Information given:
_____

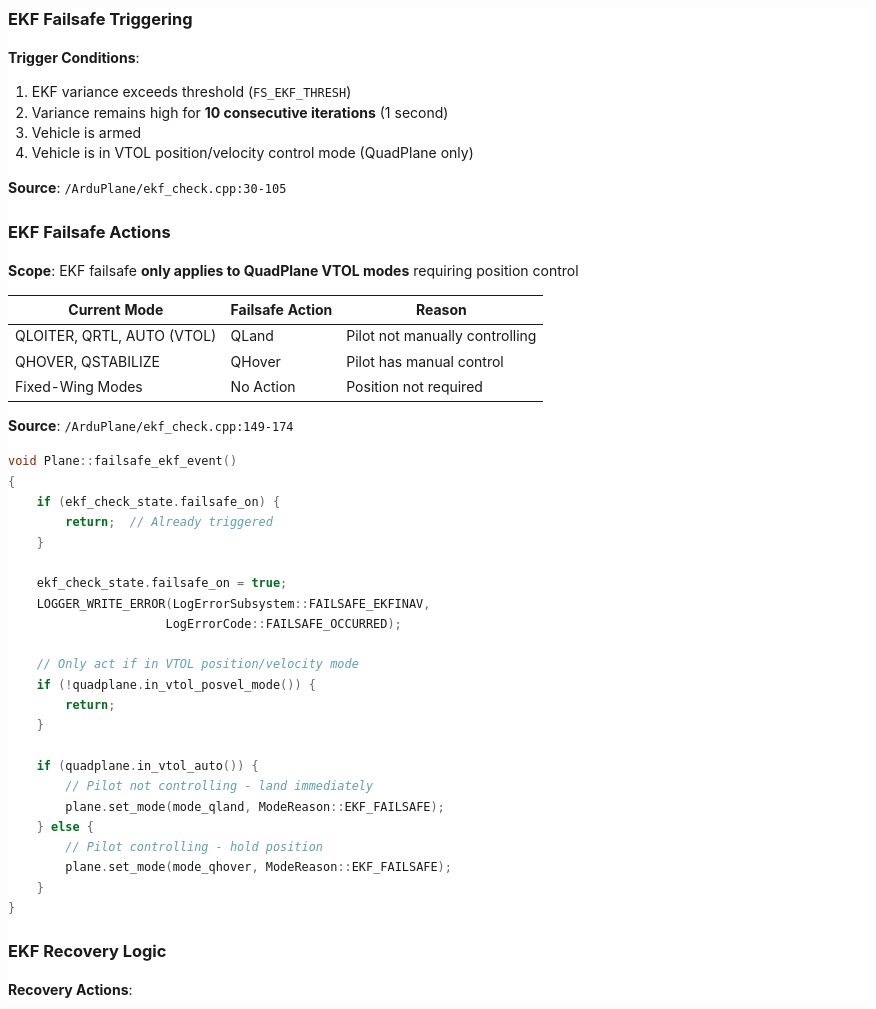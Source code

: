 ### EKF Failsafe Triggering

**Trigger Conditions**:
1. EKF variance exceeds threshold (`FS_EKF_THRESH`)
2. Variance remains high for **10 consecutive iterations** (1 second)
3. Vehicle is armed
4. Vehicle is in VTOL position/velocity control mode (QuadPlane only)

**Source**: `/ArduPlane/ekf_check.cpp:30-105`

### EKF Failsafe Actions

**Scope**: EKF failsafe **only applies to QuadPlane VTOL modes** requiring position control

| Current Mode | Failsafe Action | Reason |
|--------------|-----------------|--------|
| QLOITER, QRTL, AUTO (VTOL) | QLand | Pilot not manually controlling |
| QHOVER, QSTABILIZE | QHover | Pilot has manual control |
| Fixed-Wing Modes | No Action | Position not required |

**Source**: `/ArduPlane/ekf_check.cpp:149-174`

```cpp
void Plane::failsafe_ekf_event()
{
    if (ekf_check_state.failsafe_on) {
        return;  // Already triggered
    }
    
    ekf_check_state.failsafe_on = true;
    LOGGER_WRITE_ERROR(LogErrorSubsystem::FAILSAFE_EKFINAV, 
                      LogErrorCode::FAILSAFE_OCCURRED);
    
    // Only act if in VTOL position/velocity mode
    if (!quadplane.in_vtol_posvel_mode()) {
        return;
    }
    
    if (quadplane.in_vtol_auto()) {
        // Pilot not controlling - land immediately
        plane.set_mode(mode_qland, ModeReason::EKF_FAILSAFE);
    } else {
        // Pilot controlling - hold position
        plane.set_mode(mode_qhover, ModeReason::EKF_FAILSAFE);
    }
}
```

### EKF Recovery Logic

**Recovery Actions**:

_____

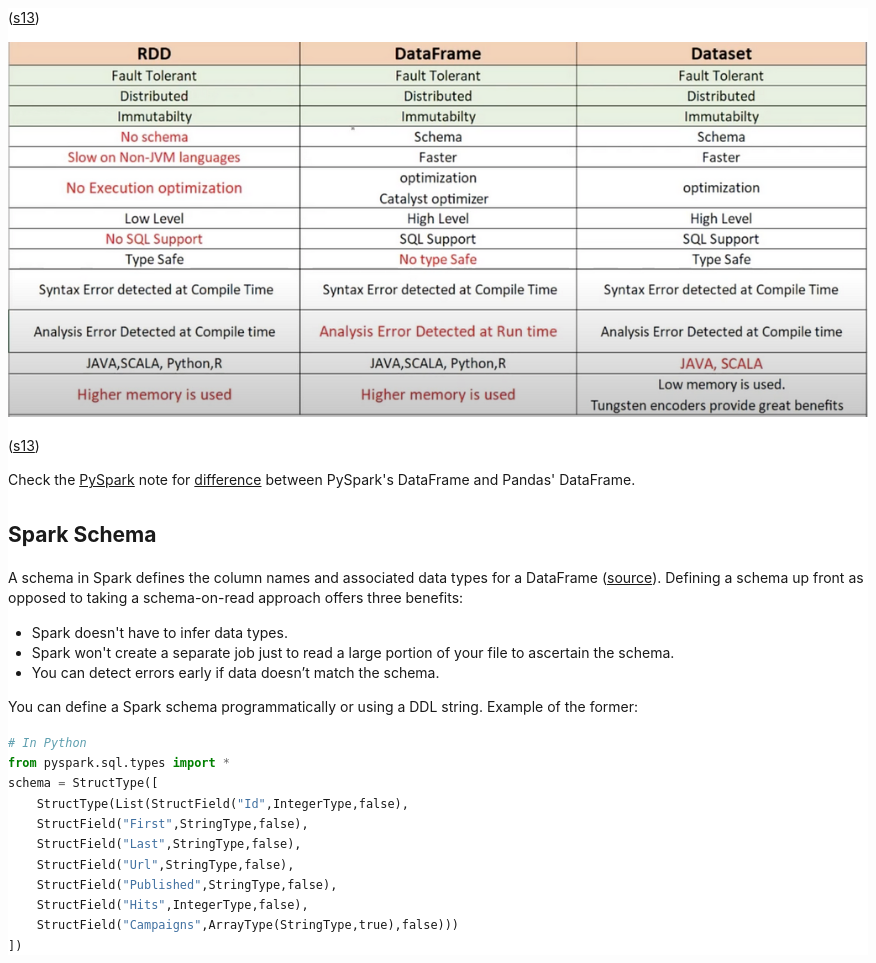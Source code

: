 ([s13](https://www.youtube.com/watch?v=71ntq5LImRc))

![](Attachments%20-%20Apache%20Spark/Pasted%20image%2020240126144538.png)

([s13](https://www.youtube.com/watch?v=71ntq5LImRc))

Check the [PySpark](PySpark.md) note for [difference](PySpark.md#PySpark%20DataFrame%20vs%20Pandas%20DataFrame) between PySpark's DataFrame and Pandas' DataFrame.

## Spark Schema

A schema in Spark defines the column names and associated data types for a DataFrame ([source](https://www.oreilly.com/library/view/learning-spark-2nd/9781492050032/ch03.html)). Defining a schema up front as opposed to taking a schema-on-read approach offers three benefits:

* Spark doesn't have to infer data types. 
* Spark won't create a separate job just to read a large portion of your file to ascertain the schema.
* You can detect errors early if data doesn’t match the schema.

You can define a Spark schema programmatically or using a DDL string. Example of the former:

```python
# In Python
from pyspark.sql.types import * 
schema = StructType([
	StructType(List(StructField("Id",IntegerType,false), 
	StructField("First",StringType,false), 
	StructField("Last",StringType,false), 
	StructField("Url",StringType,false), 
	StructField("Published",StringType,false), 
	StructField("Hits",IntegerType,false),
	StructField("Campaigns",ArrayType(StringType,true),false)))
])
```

_____

Task directions:
What belongs in the answer is each line from the listing above that contains "velocity".

Result below:
4. Vehicle is in VTOL position/velocity control mode (QuadPlane only)
    // Only act if in VTOL position/velocity mode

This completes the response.